Harrison White entered Massachusetts Institute of Technology (MIT) at the age of 15 years and went on to receive a PhD in theoretical physics 5 years later. He leveraged a Ford Foundation fellowship at Princeton University to earn his PhD in sociology with a dissertation based on management conflict (White 1961). His early work on the structural implications of kinship patterns (White 1963) formalized earlier ideas from structural anthropology and laid the foundation for his later work on abstracting structural patterns from observed networks. Kinship systems provide a clear example of how primary relations (marriage and descent) can extend to other known roles (for example, your mother’s mother is your “grandmother” and your mother’s mother’s daughter’s daughter is your cousin). The various concatenations of the two primary relations can be used to describe the full kinship system. Moreover, rules about who is allowed to marry provide a constraint that shapes social action in ways that reinforce the system. White recognized that one can extend this argument to other kinds of relations and discover roles in systems by empirically tracing the most common patterns of extended network ties. Known as “blockmodeling,” this approach founded a long tradition of research building on earlier role theories. The ultimate, abstract extension of these ideas takes White beyond actors to “identities” and from the specific analyses of particular networks to the general strategies actors use to gain control (White, 1992; 2004).

White’s second major contribution to social theory is a direct attack on classical economic market models. In a series of papers culminating in his book Markets from Networks (2004), White demonstrates that the basic competition model for commodities that is the foundation for most work on markets is really just a special case of the many possible ways markets can be organized.
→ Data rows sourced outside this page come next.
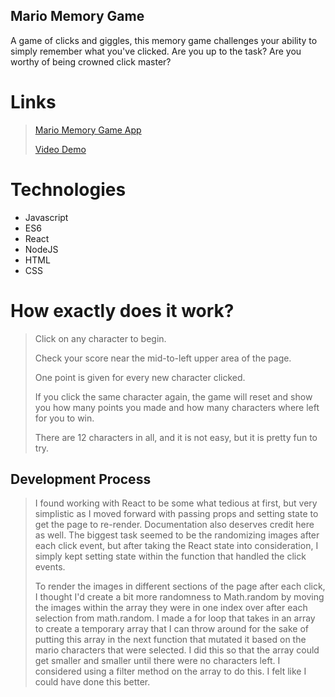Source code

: ## Mario Memory Game

A game of clicks and giggles, this memory game challenges your ability to simply remember what you've clicked. Are you up to the task? Are you worthy of being crowned click master?

# Links
>[Mario Memory Game App](https://hidden-woodland-83442.herokuapp.com/)
>
>[Video Demo](https://youtu.be/DJXsn6v9W0I)

# Technologies
* Javascript
* ES6
* React
* NodeJS
* HTML
* CSS

# How exactly does it work?
> Click on any character to begin.
>
> Check your score near the mid-to-left upper area of the page.
>
> One point is given for every new character clicked.
>
> If you click the same character again, the game will reset and show you how many points you made and how many characters where left for you to win.
>
> There are 12 characters in all, and it is not easy, but it is pretty fun to try.

## Development Process

>I found working with React to be some what tedious at first, but very simplistic as I moved forward with passing props and setting state to get the page to re-render. Documentation also deserves credit here as well. The biggest task seemed to be the randomizing images after each click event, but after taking the React state into consideration, I simply kept setting state within the function that handled the click events.  
>
>To render the images in different sections of the page after each click, I thought I'd create a bit more randomness to Math.random by moving the images within the array they were in one index over after each selection from math.random. I made a for loop that takes in an array to create a temporary array that I can throw around for the sake of putting this array in the next function that mutated it based on the mario characters that were selected. I did this so that the array could get smaller and smaller until there were no characters left. I considered using a filter method on the array to do this. I felt like I could have done this better.




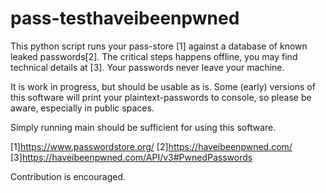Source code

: # pass-testhaveibeenpwned

This python script  runs your pass-store [1] against a database of known leaked passwords[2].
The critical steps happens offline, you may find technical details at [3]. Your passwords never
leave your machine.

It is work in progress, but should be usable as is. Some (early) versions
of this software will print your plaintext-passwords to console,
so please be aware, especially in public spaces.

Simply running main should be sufficient for using this software.

[1]https://www.passwordstore.org/
[2]https://haveibeenpwned.com/
[3]https://haveibeenpwned.com/API/v3#PwnedPasswords

Contribution is encouraged.

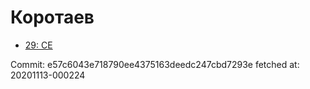 # Коротаев
- [29: CE](29.md)

Commit: e57c6043e718790ee4375163deedc247cbd7293e
 fetched at: 20201113-000224
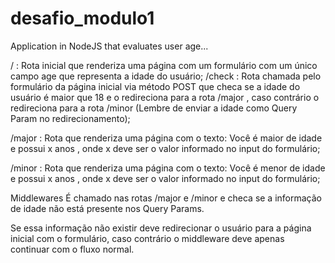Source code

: # desafio_modulo1
Application in NodeJS that evaluates user age...

/ : Rota inicial que renderiza uma página com um formulário com um único campo age
que representa a idade do usuário;
/check : Rota chamada pelo formulário da página inicial via método POST que checa se a
idade do usuário é maior que 18 e o redireciona para a rota /major , caso contrário o
redireciona para a rota /minor (Lembre de enviar a idade como Query Param no
redirecionamento);

/major : Rota que renderiza uma página com o texto: Você é maior de idade e
possui x anos , onde x deve ser o valor informado no input do formulário;

/minor : Rota que renderiza uma página com o texto: Você é menor de idade e
possui x anos , onde x deve ser o valor informado no input do formulário;

Middlewares
É chamado nas rotas /major e /minor e checa se a
informação de idade não está presente nos Query Params. 

Se essa informação não existir deve redirecionar o usuário para a página inicial 
com o formulário, caso contrário o middleware deve
apenas continuar com o fluxo normal.

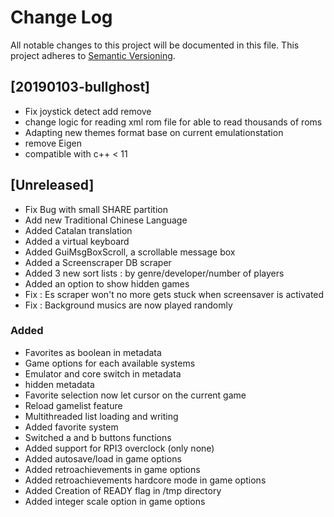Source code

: # Change Log
All notable changes to this project will be documented in this file.
This project adheres to [Semantic Versioning](http://semver.org/).

## [20190103-bullghost]
- Fix joystick detect add remove
- change logic for reading xml rom file for able to read thousands of roms
- Adapting new themes format base on current emulationstation
- remove Eigen 
- compatible with c++ < 11

## [Unreleased]
- Fix Bug with small SHARE partition
- Add new Traditional Chinese Language
- Added Catalan translation
- Added a virtual keyboard
- Added GuiMsgBoxScroll, a scrollable message box
- Added a Screenscraper DB scraper
- Added 3 new sort lists : by genre/developer/number of players
- Added an option to show hidden games
- Fix : Es scraper won't no more gets stuck when screensaver is activated
- Fix : Background musics are now played randomly

### Added
- Favorites as boolean in metadata
- Game options for each available systems
- Emulator and core switch in metadata
- hidden metadata
- Favorite selection now let cursor on the current game
- Reload gamelist feature
- Multithreaded list loading and writing
- Added favorite system
- Switched a and b buttons functions
- Added support for RPI3 overclock (only none)
- Added autosave/load in game options
- Added retroachievements in game options
- Added retroachievements hardcore mode in game options
- Added Creation of READY flag in /tmp directory
- Added integer scale option in game options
Instead of focusing on the supply and demand for commodities, White focuses on observable relations among product producers and how they negotiate a trade-off between the quality of goods produced and the prices for those goods in comparison to similar other firms. In White’s model, firms choose a position along a quality–price array to offer goods. For example, Walmart seeks to offer low-quality goods at the lowest prices, while Target offers slightly higher-quality goods at slightly higher prices. As you move up the quality–price curve, you would find retailers, such as Macy’s, deliberately eschewing low prices in an effort to signal high quality. This insight has deep implications for market failures, prices, and control.

The piece reprinted in the following text existed as a mimeographed copy in circulation among White’s students (and students of students of students) that we first published in our third edition. While we are typically used to thinking of categories, such as “race” and “sex,” as essential fixed characteristics of people, White argues for a conception of categories that rests on the correspondence of network ties (Nets) with categories (Cats). A “catnet” is thus the correspondence between these two features of a population. Substantively, the idea reflects notions that we regularly observe – category membership (such as being “male” or “female”) is only relevant to the degree that it shapes our relations with others. Or, to flip it around, features come to have structural meaning when they shape social relations. The reality of a category is only meaningful when enacted in relations.